= Samuel Sulami =

14th-century Talmudist, poet and philanthropist

Rabbi Samuel Sulami, also known as Samuel of Escaleta, was a French Talmudist, poet, and philanthropist of the fourteenth century. Sulami took an active role in the Maimonidean controversies of 1300-1306.

== Biography ==
He lived in Narbonne, and later in Perpignan. While in Narbonne, he engaged in a halachic discussion with Rabbi Shlomo ibn Aderet about coinage that was devalued by 25%.

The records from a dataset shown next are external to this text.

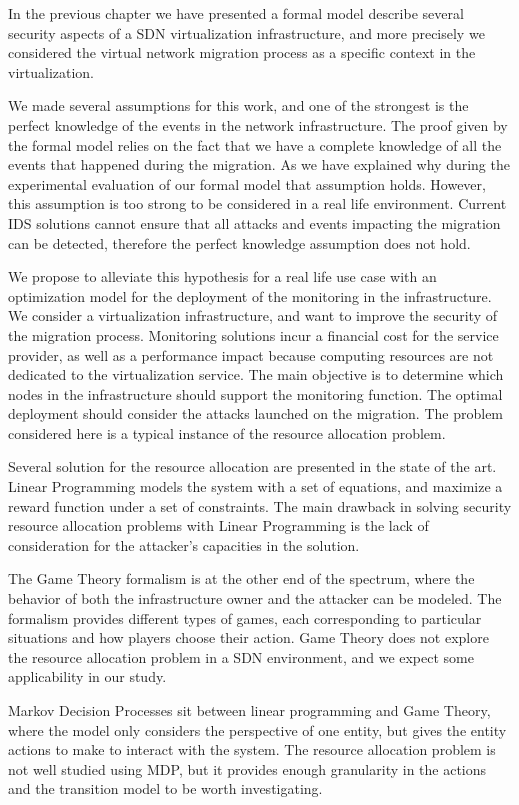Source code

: In the previous chapter we have presented a formal model describe several security aspects of a SDN virtualization infrastructure, and more precisely we considered the virtual network migration process as a specific context in the virtualization.

We made several assumptions for this work, and one of the strongest is the perfect knowledge of the events in the network infrastructure. The proof given by the formal model relies on the fact that we have a complete knowledge of all the events that happened during the migration. As we have explained why during the experimental evaluation of our formal model that assumption holds. However, this assumption is too strong to be considered in a real life environment. Current IDS solutions cannot ensure that all attacks and events impacting the migration can be detected, therefore the perfect knowledge assumption does not hold.

We propose to alleviate this hypothesis for a real life use case with an optimization model for the deployment of the monitoring in the infrastructure.
We consider a virtualization infrastructure, and want to improve the security of the migration process.
Monitoring solutions incur a financial cost for the service provider, as well as a performance impact because computing resources are not dedicated to the virtualization service.
The main objective is to determine which nodes in the infrastructure should support the monitoring function.
The optimal deployment should consider the attacks launched on the migration.
The problem considered here is a typical instance of the resource allocation problem.

Several solution for the resource allocation are presented in the state of the art. 
Linear Programming models the system with a set of equations, and maximize a reward function under a set of constraints.
The main drawback in solving security resource allocation problems with Linear Programming is the lack of consideration for the attacker's capacities in the solution.

The Game Theory formalism is at the other end of the spectrum, where the behavior of both the infrastructure owner and the attacker can be modeled.
The formalism provides different types of games, each corresponding to particular situations and how players choose their action.
Game Theory does not explore the resource allocation problem in a SDN environment, and we expect some applicability in our study.

Markov Decision Processes sit between linear programming and Game Theory, where the model only considers the perspective of one entity, but gives the entity actions to make to interact with the system. The resource allocation problem is not well studied using MDP, but it provides enough granularity in the actions and the transition model to be worth investigating.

=== Maimonidean controversies ===

This controversy was primarily about using philosophical allegorical interpretations and subsidizing of the Torah's authority with Aristotle. Abba Mari of Lunel approached Shlomo ibn Aderet of Barcelona to ban this philosophical approach. Ibn Aderet himself, however, had engaged in astral magic earlier in his life and denied that it was in any way offensive to halakha. Nonetheless, in 1305 ibn Aderet issued a local ban against extreme allegory and the study of Greek physics and metaphysics by anyone under the age of 25.

Menachem Meiri and Jedaiah ben Abraham Bedersi, rejected this ban, as well as accusations for lax observance.

Sulami demonstrated his support for the philosophical approach by hosting Levi ben Abraham ben Hayyim of Villefranche, a proponent of that view, in his house at Perpignan.

Despite pressure from Shlomo ibn Aderet, he did not abandon Levi.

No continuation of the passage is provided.